Instructions for the task >> Write the number of lines in the material below that contain "nuigalway", with no other words.
==========
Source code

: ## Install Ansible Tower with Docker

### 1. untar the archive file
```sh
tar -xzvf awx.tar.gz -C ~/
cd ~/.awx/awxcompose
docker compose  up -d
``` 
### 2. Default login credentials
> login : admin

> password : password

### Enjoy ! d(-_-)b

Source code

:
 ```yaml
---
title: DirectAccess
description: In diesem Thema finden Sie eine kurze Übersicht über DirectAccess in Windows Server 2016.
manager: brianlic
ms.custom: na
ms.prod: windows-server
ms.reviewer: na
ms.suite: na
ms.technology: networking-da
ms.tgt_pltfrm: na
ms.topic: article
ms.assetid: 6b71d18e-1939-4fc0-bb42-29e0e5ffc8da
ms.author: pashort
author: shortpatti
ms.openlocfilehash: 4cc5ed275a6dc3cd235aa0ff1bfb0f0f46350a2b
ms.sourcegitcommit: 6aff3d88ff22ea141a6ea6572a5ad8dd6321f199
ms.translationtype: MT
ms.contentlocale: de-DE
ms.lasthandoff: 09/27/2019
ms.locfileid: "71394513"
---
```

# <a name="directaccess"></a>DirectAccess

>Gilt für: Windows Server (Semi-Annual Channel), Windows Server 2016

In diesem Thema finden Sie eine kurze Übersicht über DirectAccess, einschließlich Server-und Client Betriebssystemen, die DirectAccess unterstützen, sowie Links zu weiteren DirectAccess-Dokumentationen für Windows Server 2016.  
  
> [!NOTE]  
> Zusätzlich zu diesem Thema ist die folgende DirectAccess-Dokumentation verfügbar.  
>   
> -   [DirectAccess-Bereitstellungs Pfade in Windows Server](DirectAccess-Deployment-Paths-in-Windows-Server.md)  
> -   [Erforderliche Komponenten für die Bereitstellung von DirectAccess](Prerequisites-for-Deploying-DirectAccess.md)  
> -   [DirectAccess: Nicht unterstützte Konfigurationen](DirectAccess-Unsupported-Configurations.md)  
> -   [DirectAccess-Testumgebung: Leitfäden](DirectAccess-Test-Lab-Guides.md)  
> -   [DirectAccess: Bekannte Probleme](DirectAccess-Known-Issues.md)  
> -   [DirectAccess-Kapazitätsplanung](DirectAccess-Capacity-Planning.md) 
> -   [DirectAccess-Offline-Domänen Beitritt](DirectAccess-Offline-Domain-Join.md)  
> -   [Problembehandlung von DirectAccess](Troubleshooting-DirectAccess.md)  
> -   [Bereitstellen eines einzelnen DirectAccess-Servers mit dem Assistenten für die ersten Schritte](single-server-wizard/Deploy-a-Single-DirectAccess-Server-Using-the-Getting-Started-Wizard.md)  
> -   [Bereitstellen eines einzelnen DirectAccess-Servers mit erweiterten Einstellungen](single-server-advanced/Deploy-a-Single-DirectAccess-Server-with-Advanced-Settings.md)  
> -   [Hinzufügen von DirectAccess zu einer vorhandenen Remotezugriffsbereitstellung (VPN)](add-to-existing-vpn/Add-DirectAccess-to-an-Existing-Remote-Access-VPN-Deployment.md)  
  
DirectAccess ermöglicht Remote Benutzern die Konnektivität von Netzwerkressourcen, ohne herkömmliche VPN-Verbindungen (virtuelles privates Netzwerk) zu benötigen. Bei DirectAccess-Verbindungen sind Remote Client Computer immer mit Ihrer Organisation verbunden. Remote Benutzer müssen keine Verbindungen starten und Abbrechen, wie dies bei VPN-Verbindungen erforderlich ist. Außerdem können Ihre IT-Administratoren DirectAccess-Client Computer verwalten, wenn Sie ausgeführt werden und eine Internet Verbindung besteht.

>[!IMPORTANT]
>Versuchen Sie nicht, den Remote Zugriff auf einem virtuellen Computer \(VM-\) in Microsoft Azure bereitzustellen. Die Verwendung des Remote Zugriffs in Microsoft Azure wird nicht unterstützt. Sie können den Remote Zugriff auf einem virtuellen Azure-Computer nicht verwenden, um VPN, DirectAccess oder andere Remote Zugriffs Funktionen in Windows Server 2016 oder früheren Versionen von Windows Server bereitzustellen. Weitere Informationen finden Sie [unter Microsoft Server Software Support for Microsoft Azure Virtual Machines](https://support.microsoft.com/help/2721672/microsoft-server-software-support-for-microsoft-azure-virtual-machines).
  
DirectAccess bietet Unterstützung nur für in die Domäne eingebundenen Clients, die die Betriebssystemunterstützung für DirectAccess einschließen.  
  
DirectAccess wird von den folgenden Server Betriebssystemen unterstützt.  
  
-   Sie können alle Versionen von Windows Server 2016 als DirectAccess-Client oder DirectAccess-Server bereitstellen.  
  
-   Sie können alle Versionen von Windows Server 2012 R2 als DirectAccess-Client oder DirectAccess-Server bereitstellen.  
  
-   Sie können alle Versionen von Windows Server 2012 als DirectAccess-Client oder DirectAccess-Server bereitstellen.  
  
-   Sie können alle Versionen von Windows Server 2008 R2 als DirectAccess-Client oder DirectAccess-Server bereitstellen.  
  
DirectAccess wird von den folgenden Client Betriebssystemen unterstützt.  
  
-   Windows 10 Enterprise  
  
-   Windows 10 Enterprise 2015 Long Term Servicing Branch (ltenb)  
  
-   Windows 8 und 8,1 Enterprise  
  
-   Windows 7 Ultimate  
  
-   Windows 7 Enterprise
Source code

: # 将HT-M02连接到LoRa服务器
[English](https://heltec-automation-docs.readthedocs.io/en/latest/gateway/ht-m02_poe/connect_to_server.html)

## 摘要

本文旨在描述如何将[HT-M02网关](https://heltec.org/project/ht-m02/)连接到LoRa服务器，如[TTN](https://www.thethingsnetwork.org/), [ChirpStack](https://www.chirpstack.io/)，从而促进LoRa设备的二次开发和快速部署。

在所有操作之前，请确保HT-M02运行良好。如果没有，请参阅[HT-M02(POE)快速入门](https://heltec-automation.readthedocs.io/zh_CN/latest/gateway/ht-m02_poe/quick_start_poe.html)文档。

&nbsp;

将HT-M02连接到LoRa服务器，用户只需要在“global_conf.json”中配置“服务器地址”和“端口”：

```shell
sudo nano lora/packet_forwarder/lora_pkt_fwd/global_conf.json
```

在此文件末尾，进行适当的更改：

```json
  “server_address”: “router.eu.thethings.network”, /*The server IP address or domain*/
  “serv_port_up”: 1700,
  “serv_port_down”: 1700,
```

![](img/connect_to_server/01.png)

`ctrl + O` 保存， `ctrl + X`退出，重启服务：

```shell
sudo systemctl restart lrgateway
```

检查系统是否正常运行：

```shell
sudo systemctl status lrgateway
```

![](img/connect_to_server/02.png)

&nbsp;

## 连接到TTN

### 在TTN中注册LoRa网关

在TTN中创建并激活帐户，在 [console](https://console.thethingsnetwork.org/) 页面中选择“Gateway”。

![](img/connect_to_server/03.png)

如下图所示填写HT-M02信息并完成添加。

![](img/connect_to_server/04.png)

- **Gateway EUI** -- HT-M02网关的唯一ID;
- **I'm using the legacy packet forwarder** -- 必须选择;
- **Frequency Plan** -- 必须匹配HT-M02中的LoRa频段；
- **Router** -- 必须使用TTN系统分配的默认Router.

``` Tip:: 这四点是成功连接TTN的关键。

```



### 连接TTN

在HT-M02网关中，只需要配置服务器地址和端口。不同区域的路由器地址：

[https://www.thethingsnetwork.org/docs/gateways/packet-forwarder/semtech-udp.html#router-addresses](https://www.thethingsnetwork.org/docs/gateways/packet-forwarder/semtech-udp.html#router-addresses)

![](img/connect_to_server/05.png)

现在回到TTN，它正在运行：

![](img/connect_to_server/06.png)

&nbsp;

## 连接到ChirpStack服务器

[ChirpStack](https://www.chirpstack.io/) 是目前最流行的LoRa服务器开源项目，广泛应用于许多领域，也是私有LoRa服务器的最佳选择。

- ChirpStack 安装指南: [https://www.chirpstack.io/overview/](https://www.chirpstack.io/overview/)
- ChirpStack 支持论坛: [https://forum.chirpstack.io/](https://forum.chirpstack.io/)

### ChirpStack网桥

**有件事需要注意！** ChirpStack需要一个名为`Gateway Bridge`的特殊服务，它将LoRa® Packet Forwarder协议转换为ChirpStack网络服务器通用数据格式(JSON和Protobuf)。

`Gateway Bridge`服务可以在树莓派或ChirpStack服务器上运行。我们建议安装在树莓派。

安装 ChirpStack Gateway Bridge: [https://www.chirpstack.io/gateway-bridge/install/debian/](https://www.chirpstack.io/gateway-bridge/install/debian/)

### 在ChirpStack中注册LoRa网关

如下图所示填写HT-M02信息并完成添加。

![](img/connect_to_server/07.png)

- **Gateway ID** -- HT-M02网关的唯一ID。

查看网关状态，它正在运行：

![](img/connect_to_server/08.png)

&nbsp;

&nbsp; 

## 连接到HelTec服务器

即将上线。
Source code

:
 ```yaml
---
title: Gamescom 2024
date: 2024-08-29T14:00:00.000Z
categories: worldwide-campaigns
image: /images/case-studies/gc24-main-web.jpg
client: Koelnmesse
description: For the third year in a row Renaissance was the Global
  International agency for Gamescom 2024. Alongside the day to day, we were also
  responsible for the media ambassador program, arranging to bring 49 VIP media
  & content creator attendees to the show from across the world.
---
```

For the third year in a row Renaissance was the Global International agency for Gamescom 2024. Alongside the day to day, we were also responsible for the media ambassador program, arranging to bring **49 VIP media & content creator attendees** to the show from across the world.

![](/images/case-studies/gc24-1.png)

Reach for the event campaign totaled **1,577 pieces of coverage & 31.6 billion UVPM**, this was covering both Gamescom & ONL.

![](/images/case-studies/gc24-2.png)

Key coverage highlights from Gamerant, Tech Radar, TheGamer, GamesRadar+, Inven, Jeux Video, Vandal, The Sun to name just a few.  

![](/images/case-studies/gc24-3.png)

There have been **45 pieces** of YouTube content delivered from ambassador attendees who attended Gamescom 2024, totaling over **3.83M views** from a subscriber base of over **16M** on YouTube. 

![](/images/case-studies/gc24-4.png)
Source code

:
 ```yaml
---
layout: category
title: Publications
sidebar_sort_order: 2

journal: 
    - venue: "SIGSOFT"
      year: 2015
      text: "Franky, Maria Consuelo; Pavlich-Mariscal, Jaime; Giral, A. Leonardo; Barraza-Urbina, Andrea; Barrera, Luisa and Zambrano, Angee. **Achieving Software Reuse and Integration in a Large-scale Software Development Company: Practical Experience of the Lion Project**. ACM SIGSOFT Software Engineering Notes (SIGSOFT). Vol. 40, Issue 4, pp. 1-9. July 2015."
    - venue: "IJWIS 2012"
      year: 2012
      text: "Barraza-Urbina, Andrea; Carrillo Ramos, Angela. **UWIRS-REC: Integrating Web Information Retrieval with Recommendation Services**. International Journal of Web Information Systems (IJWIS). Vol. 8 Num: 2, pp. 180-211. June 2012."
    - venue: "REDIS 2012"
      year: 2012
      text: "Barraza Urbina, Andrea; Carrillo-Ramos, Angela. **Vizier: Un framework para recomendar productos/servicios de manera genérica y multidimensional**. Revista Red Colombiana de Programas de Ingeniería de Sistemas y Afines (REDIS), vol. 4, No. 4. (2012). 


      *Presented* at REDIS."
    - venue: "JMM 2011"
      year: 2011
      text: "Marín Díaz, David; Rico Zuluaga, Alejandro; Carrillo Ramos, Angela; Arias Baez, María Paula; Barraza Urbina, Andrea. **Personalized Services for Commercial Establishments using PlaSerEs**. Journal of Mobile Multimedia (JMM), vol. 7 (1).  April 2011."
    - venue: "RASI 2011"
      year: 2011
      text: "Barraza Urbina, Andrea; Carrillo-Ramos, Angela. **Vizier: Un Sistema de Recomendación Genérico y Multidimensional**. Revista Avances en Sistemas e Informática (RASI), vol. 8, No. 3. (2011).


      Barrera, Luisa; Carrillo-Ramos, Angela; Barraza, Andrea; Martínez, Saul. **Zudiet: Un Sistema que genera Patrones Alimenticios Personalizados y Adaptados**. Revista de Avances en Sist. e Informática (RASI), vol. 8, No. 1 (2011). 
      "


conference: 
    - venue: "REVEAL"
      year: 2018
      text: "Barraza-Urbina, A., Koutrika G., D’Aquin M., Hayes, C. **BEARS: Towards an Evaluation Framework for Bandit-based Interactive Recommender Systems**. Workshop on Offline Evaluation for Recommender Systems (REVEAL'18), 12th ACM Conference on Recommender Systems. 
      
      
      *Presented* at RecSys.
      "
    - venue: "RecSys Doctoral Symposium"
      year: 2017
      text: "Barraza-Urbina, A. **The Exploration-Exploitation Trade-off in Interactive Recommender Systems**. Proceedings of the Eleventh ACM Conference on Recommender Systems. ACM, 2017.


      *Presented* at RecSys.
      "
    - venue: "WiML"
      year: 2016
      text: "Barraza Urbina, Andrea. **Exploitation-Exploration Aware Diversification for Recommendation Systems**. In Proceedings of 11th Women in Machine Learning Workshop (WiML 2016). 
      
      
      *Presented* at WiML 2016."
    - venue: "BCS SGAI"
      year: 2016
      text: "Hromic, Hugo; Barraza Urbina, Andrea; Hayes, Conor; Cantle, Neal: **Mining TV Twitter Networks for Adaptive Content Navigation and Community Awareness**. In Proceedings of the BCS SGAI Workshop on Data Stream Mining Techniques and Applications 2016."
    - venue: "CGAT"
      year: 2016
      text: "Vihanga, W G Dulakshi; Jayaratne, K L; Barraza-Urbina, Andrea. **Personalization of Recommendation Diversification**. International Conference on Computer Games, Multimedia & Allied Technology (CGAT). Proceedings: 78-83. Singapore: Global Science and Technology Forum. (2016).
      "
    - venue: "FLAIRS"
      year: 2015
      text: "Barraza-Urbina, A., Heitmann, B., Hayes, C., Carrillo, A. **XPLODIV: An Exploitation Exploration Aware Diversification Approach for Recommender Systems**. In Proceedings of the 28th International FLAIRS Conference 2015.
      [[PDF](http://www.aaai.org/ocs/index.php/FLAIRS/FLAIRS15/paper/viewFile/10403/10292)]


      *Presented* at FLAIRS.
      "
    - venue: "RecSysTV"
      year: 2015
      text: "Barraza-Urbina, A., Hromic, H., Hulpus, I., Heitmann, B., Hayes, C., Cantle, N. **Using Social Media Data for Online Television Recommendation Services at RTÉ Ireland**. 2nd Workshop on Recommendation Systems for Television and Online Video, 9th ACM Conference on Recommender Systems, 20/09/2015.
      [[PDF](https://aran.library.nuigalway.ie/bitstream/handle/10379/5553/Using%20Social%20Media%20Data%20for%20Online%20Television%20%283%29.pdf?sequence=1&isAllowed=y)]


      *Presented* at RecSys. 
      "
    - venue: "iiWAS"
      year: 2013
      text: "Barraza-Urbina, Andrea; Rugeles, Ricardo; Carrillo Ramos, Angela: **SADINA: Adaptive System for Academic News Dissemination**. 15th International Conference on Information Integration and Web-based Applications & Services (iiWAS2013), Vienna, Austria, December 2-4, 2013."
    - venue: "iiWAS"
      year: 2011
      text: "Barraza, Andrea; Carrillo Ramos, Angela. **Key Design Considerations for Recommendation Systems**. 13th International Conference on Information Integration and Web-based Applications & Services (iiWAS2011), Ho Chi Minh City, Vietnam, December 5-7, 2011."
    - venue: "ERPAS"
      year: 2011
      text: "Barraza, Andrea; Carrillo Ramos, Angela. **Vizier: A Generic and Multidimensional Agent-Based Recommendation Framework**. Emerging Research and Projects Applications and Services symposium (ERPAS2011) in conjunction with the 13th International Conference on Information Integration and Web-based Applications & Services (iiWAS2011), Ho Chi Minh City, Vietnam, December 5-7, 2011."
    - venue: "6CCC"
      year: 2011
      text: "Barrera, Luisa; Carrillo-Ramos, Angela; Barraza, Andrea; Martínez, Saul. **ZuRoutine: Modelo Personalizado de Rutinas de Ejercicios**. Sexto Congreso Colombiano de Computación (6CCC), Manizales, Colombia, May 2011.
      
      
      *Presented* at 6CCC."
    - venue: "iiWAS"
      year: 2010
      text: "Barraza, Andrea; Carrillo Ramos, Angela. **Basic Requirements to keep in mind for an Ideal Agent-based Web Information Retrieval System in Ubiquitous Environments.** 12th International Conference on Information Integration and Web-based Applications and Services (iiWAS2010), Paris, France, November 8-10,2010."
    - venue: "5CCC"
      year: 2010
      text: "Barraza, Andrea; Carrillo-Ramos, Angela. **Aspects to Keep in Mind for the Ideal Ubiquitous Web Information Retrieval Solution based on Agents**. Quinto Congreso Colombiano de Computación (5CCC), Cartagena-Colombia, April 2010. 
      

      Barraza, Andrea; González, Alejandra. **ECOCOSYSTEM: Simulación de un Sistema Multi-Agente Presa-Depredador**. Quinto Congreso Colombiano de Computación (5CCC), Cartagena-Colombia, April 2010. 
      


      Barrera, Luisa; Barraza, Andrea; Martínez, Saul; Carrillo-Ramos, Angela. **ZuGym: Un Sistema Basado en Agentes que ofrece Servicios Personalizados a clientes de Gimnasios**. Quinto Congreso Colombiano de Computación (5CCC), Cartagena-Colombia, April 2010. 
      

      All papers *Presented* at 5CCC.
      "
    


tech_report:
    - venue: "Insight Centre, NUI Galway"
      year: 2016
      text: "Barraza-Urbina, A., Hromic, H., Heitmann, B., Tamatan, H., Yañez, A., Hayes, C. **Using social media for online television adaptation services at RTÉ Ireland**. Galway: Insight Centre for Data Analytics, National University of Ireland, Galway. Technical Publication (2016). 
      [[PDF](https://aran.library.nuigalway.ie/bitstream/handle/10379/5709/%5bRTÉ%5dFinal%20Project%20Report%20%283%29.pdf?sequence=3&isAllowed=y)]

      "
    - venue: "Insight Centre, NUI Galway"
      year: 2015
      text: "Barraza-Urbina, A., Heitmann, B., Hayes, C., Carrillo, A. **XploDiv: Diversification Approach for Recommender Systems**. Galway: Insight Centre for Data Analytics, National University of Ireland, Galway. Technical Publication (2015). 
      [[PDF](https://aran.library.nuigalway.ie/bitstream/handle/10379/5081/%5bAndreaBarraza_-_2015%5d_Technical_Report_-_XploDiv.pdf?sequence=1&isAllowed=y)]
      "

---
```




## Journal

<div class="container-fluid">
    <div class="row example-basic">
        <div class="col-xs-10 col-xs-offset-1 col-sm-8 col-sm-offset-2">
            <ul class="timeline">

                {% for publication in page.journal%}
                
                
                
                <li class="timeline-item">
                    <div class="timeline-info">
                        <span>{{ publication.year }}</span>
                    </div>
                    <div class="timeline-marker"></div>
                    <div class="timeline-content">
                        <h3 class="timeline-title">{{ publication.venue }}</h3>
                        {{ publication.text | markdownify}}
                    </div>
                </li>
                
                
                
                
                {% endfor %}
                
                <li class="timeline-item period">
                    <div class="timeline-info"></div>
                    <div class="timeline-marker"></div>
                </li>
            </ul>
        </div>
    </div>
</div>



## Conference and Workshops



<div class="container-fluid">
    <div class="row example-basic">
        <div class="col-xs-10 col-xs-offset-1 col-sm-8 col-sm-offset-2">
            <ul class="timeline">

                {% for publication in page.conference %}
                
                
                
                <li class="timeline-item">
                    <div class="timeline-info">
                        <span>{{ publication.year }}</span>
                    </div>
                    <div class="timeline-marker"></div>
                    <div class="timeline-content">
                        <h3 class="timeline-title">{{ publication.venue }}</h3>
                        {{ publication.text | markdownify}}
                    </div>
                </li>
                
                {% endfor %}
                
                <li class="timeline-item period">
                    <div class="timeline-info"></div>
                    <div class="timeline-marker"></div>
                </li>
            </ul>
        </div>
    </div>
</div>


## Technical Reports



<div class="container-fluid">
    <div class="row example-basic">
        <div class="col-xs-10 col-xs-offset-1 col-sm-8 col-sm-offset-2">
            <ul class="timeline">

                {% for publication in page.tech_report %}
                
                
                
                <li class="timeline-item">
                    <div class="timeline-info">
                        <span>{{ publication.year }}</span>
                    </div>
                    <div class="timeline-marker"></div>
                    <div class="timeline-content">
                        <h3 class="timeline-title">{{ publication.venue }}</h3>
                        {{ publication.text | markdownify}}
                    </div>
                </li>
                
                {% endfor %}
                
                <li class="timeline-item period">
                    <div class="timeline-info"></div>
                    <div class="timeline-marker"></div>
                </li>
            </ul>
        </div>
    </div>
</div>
==========
Solved exercise >> 3